For each line in the data below that holds "pour", return a copy.

----

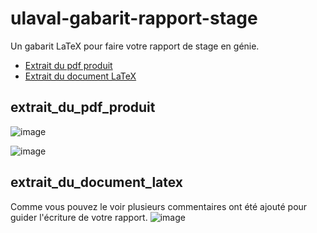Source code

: # ulaval-gabarit-rapport-stage
Un gabarit LaTeX pour faire votre rapport de stage en génie.

- [Extrait du pdf produit](#extrait_du_pdf_produit)
- [Extrait du document LaTeX](#extrait_du_document_latex)

## extrait_du_pdf_produit
![image](https://user-images.githubusercontent.com/88633026/129640429-5d95b0da-2922-4695-bd86-b42cd480a189.png)

![image](https://user-images.githubusercontent.com/88633026/129640389-26ff246e-c11b-40e2-8727-b0e1d0d9e461.png)


## extrait_du_document_latex
Comme vous pouvez le voir plusieurs commentaires ont été ajouté pour guider l'écriture de votre rapport.
![image](https://user-images.githubusercontent.com/88633026/129640534-505b59a6-9def-4c49-aad7-3fe7cfd19142.png)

----

## Result below
Un gabarit LaTeX pour faire votre rapport de stage en génie.
Comme vous pouvez le voir plusieurs commentaires ont été ajouté pour guider l'écriture de votre rapport.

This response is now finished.